* **DATA FOR THE TASK**
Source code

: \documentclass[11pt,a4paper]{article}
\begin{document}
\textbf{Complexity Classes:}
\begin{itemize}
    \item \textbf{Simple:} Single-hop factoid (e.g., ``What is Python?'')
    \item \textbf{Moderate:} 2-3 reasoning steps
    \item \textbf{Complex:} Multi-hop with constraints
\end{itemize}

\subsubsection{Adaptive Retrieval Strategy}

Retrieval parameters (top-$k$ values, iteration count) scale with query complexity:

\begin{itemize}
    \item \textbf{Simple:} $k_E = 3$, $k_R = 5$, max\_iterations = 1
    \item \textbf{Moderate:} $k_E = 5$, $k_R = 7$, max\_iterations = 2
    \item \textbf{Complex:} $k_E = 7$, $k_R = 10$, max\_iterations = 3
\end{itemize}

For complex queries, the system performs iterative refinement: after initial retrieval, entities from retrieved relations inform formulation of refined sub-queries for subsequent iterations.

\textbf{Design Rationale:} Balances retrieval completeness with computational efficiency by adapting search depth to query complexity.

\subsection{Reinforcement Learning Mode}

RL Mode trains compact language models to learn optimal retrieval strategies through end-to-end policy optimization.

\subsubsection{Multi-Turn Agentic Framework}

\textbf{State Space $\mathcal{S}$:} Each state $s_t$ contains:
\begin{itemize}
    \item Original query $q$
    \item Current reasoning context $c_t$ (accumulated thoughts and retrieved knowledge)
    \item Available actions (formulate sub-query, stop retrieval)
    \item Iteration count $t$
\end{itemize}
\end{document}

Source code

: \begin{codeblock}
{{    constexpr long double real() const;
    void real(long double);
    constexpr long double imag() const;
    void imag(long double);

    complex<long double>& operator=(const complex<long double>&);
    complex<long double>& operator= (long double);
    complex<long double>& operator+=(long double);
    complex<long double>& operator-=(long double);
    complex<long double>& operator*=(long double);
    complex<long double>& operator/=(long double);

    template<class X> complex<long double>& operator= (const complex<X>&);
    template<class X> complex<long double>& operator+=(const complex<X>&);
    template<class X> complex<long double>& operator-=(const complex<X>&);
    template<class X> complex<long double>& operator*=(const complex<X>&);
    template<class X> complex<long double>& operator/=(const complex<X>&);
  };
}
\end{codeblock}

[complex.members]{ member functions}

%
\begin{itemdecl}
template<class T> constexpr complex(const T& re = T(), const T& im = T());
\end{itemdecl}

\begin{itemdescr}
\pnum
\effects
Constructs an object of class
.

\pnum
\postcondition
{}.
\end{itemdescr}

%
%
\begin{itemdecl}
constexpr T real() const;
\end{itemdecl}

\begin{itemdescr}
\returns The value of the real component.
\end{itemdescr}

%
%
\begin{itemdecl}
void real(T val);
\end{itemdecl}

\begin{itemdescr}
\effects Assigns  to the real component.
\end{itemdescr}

* **TASK OBJECTIVE**
Repeat the data word for word, starting at its first line and stopping after the line that contains "Multi-hop with constraints".

* **SOLUTION FOR THIS PROBLEM**
Source code

: \documentclass[11pt,a4paper]{article}
\begin{document}
\textbf{Complexity Classes:}
\begin{itemize}
    \item \textbf{Simple:} Single-hop factoid (e.g., ``What is Python?'')
    \item \textbf{Moderate:} 2-3 reasoning steps
    \item \textbf{Complex:} Multi-hop with constraints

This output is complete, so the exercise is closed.